Hilary Smart
- Hilary Smart (right) with father Paul after winning the sailing event at the 1948 Olympics

Personal information
- Born: Hilary Hurlburt Smart July 29, 1925 New York City, New York, U.S.
- Died: 8 January 2000 (aged 74) Weston, Massachusetts, U.S.

Medal record
Sailing
Representing the United States
Olympic Games
| Gold medal – first place | 1948 London | Star |

= Hilary Smart =

American sailor

Hilary Hurlburt Smart (July 29, 1925 – January 8, 2000) was an American sailor and Olympic champion. He competed at the 1948 Summer Olympics in London, where he received a gold medal in the star class with the boat Hilarius, together with his father, Paul Smart. He often described his Olympic victory by speaking about "the unbelievable feeling of watching the torch come in at the Olympic Stadium. It made me feel proud and responsible to think that my dad and I were the only Americans in our specialty since each country was allowed just a single two-man boat."

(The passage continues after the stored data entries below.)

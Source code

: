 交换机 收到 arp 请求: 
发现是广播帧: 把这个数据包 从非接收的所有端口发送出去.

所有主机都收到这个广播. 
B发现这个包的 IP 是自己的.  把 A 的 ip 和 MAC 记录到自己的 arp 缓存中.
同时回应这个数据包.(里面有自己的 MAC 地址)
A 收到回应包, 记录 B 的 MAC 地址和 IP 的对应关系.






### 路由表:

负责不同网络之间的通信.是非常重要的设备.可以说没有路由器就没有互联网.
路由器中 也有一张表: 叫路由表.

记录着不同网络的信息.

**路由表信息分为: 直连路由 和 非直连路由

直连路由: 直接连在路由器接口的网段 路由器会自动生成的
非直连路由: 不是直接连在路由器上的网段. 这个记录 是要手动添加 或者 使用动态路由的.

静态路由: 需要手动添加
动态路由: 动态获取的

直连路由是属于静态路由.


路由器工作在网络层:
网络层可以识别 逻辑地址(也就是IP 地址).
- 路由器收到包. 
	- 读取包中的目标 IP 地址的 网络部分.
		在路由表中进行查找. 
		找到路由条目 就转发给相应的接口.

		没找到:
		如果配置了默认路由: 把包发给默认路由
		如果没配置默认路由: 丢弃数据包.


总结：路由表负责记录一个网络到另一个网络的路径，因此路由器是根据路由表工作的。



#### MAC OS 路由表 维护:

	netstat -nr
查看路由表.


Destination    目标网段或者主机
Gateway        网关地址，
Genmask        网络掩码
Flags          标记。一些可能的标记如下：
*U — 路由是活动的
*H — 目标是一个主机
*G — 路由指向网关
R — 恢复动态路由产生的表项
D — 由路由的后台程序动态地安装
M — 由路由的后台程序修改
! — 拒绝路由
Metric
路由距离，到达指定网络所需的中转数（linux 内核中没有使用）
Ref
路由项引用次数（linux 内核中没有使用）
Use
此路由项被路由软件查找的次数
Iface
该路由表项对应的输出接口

Smart was a graduate of The Choate School and a 1947 graduate of Harvard College. While a student at Harvard he was a member of the Varsity Club, the Delphic Club, the Crimson Key Society (a founder), and the Hasty Pudding Club. After he competed at the Olympics, Smart continued sailing in star class for almost fifty years, qualifying twice for the world championships. He then became vice president of national sales at Libbey-Owens-Ford and became the president of Airwick Professional Products. He died at his home in Weston, Massachusetts, in 2000 of natural causes at the age of 74.

==Early life==
Hilary Hurlburt Smart was born July 29, 1925. His father was Paul Smart. Although Hilary was born in New York City, he was raised in Darien, Connecticut. In 1943, he joined the Aviation Cadet Training Program, where he was a specialist in navigation. Smart served there until 1945. Smart attended Choate School. He won an intercollegiate star class championship in 1946, while an undergraduate at Harvard University. While attending the university, Smart co-founded the Crimson Key Society, and graduated in 1947.

==1948 Summer Olympics==
Smart was a competitor at the 1948 Summer Olympics. He competed in the sailing event, with his partner being his father Paul. Seven races were competed at the event. In the first race, the Smarts finished in fourth place, managing a time of 1:58.52. The two finished the second race with a time of 1:52.12, moving them to first place; however, the third race saw them fall down to second place after Joaquim Fiúza and Júlio Gourinho finished slightly faster. In the fourth race, the Smarts claimed the first place; however, they finished third in the fifth race and were disqualified from the sixth. The seventh race saw the Smarts finish sixth. The Smarts won the most points based on their performance in each race. They received the gold medal.

In May 1992, Smart said the following to the Boston Globe about his victory:

We had to compete in seven races in 10 days, and the pressure was intense. We won two races and had two seconds. Going into the last race, we had to finish at least ninth to clinch the gold – and we finished sixth. It was kind of like playing a golf tournament knowing you can win by getting par instead of shooting for birdies. It was, in a way, a difficult position to be in because, if we were too careful, there's a chance it can slip away.
— Hilary Smart

==Life post-Olympics==
Smart continued sailing for almost 50 years after his Olympic victory, continuing to compete in the star class. He qualified twice for the World Championships – in 1981 and in 1985. He began living in Weston, Massachusetts, and taught Sunday school and acted in his church's drama group. Smart became vice president of national merchandising at Libbey-Owens Ford Sales Co. After that job, he became the president of Airwick Professional Products.

Smart married Nancy Childs, and had four children: Sally, Linda, Christine, and Hilary Samuel. By 1999, Smart had been relegated to a wheelchair and had to use an oxygen bottle. He died on January 8, 2000, in his Weston home of natural causes, and was survived by his children and nine great-grandchildren.